(Dataset extract Opens)

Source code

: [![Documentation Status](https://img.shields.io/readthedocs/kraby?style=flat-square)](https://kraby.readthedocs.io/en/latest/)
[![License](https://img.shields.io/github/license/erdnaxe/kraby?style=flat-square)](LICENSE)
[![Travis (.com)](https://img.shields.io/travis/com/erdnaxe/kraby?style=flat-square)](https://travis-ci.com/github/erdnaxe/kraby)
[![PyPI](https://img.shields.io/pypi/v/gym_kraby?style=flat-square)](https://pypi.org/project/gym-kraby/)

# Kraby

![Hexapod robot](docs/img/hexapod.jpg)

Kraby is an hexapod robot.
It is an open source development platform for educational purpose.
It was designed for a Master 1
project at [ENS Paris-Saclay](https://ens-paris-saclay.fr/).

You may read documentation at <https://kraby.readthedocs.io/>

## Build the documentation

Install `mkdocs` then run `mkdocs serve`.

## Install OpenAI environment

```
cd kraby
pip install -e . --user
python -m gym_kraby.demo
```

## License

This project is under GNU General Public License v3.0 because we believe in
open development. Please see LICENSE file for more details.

(Dataset extract Closes)

▶ **What this task involves**:
Copy each line in the entries above where the word "erdnaxe" shows up.

▶ **Reply**:
[![License](https://img.shields.io/github/license/erdnaxe/kraby?style=flat-square)](LICENSE)
[![Travis (.com)](https://img.shields.io/travis/com/erdnaxe/kraby?style=flat-square)](https://travis-ci.com/github/erdnaxe/kraby)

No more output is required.